Northwood this year is facing a 400 percent increase in the cost of road salt compared to last year’s price.
In 2013, the city paid less than $33 per ton. This year, the lowest bid is over $136 a ton, said City Administrator Bob Anderson.
“Although local stockpiles may be down, this is more than a 400 percent increase for a commodity that is not in short supply nationally and whose price will come down as local stockpiles are replenished,” he said.
The Ohio Department of Transportation (ODOT) coordinates the bidding process so that any government entity that wants to be part of a much larger group can do so.
It is the second attempt by ODOT to obtain reasonable bids for road salt, said Anderson.
If the city enters into the contract, it is obligated to purchase whatever tonnage it estimates it will use and will have to purchase and take delivery at the elevated contract price, even though the spot price of the salt will most likely be considerably lower, he said.
Austin Price, lead procurement officer for ODOT, said a variety of factors may have contributed to the high prices, such as large amounts of tonnage requested as a result of last winter’s use, geographic locations, vendor stockpile locations, and available trucking. “These high prices and the difficulties obtaining salt quantities appear to be a universal problem that is not isolated to the state of Ohio alone,” he said.
Prices much higher than a normal year could have significant budgetary impacts on communities.
ODOT set an Aug. 22 decision date for the city, said Anderson.
“The more I think about this and talk with area administrators, the more I become convinced that the city should not order any salt at this time,” Anderson said. “Doing so would legitimize this attempted extortion by our suppliers.”
Northwood has $31,000 remaining in the 2014 budget line item for salt. “Thanks to good planning by the public service director, we have 900 tons of salt on hand in which judicious use is enough to get us through an ordinary winter,” he said. `Judicious use’ may mean salting only intersections, he added.
Anderson said he also expects the salt supply to be replenished enough before the winter starts for the price to come down.
Oregon is in much better shape. City council earlier this month approved a bid by Cargill Incorporated Deicing Technology Business Unit, of North Olmsted, to provide 4,500 tons of road salt for the winter.

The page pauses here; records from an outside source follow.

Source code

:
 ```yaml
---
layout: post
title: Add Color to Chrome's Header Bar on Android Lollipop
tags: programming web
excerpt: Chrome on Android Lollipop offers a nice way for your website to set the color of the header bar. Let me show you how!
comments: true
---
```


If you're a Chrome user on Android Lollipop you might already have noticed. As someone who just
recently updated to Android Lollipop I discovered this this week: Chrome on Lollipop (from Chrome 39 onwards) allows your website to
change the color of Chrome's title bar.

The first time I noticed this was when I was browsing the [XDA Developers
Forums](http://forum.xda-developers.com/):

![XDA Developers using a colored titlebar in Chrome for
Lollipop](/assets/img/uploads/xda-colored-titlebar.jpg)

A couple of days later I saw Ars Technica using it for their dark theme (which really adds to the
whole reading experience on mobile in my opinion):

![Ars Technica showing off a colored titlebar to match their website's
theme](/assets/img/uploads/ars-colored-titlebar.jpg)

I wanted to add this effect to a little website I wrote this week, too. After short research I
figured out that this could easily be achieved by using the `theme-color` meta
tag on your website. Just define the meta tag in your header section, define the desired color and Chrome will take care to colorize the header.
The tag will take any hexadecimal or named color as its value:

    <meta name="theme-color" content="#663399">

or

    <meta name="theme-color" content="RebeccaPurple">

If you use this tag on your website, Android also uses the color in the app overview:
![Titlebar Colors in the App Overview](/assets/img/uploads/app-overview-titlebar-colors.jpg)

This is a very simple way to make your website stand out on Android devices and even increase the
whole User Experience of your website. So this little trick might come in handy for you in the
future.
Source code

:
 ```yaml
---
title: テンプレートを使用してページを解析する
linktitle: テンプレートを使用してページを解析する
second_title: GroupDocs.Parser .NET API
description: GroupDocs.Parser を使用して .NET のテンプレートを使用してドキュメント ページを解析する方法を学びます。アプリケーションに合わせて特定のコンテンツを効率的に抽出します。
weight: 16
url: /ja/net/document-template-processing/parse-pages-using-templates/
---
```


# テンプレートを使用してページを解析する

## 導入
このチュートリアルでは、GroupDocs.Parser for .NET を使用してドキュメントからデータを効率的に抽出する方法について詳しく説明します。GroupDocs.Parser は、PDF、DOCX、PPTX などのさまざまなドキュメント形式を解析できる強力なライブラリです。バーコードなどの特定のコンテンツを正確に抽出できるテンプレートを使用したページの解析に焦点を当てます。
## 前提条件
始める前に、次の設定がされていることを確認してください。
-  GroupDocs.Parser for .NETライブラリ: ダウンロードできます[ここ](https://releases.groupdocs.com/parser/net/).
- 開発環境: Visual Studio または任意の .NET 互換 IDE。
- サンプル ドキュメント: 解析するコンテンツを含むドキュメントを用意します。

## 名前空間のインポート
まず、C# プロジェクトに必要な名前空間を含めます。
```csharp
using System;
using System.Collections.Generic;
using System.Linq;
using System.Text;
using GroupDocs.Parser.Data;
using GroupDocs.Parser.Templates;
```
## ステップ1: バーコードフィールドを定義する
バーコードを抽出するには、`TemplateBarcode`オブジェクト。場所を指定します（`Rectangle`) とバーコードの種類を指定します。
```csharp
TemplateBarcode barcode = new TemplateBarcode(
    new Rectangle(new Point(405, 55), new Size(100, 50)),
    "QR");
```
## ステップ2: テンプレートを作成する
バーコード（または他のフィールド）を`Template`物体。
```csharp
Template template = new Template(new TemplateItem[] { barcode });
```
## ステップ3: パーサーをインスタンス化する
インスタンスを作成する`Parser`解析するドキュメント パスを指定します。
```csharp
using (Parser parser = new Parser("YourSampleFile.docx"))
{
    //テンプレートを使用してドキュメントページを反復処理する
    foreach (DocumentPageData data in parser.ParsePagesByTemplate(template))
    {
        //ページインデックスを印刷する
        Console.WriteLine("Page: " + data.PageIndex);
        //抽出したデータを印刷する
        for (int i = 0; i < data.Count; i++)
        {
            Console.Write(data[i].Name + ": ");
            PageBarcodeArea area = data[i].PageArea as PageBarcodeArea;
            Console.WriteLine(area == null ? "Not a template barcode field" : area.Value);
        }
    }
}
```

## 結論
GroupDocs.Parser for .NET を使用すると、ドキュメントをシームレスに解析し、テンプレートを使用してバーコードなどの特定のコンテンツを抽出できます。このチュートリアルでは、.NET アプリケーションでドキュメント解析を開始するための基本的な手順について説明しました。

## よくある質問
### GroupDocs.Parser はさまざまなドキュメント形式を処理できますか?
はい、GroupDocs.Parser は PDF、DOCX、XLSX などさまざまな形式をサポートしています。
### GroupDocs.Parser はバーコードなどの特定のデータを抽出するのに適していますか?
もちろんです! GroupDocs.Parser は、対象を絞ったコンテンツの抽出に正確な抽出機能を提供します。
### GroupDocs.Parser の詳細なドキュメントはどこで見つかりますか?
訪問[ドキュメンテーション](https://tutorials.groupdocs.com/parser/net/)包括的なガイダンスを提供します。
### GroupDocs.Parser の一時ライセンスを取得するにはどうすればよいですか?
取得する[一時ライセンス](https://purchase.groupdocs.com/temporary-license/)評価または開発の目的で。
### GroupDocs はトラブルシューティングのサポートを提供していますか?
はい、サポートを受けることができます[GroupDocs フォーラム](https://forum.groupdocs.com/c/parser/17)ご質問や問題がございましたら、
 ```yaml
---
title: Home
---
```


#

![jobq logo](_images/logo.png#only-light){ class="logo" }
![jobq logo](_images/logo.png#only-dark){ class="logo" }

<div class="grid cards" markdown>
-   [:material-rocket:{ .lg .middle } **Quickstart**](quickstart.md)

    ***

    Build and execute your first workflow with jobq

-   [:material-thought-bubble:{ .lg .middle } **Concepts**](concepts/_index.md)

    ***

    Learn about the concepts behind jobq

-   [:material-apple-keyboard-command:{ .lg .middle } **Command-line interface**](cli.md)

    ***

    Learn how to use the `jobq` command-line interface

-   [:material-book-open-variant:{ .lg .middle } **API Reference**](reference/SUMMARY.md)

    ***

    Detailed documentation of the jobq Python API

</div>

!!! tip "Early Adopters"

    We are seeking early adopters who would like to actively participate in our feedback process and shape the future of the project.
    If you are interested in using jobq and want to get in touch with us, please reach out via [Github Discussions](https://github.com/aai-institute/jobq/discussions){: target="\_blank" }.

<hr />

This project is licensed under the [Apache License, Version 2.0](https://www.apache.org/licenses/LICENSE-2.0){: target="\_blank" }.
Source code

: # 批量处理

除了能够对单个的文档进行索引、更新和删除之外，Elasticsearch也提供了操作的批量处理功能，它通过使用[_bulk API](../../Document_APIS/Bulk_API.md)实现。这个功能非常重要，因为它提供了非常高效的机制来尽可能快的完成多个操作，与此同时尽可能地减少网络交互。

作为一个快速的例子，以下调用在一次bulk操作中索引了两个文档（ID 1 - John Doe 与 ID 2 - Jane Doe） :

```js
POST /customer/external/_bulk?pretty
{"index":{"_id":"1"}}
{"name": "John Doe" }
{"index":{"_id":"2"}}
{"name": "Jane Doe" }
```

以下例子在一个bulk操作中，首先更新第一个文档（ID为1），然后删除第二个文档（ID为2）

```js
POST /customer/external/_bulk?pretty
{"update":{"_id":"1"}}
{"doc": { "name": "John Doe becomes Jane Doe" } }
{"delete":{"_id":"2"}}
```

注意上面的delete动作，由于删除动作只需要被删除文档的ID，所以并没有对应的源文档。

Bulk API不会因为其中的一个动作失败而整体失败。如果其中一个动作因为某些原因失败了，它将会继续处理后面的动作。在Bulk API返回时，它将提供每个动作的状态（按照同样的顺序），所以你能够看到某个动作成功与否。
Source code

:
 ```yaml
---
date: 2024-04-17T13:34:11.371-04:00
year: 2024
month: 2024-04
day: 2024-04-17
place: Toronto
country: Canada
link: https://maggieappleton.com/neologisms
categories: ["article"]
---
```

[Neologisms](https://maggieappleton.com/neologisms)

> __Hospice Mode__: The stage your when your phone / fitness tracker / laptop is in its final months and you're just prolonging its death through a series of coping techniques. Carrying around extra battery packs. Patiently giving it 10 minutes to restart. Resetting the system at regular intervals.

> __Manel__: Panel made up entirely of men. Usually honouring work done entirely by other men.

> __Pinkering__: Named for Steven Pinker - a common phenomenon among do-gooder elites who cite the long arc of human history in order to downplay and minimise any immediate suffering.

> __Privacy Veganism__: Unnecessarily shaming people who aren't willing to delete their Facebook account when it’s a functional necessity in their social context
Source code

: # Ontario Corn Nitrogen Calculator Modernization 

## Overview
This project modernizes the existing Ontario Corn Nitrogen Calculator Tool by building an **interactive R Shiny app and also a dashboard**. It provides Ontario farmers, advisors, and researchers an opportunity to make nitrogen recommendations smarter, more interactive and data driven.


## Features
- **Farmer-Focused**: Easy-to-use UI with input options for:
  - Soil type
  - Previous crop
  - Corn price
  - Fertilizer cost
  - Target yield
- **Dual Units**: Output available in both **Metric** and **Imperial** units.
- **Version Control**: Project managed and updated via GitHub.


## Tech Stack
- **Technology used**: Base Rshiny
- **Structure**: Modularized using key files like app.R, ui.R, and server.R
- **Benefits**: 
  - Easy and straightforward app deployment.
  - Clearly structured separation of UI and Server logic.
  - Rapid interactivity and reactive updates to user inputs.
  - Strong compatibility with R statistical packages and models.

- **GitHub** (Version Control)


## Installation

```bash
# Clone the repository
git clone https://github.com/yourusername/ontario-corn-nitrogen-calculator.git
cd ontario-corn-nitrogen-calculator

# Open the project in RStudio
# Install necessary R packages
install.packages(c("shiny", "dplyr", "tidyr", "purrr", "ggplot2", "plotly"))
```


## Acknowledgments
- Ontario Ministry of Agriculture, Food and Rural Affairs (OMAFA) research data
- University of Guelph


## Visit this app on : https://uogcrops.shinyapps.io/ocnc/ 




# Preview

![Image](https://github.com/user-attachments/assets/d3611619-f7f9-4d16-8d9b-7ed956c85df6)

The amount of salt is the same as what the city used last winter, according to Mayor Mike Seferian.
The cost is $20,000 less than what was earmarked in the budget.
“We believe this will be enough salt for our program,” he said.
Oregon, through the City of Toledo, advertised for bulk deicing salt and opened competitive bids on April 29. Cargill had the lowest and best bid at $48.95 per ton.
Public Service Director Paul Roman said the city last year lent salt to ODOT as well as to the cities of Maumee and Northwood when their inventory of salt diminished during one of the harshest winters on record.
“That salt will be returned to us this year,” said Roman. “With this purchase, and the salt returning, our reserve will be around 10,000 tons for this winter, so we’ll be in good shape. This is something that we go in on with the City of Toledo and share in the bid. By having dock space, we definitely save on cost by having our salt delivered by ship.”
The price has gone up by $10 per ton, he said.
“You’re seeing that across the board, everywhere,” he said. “We still got a very good rate.”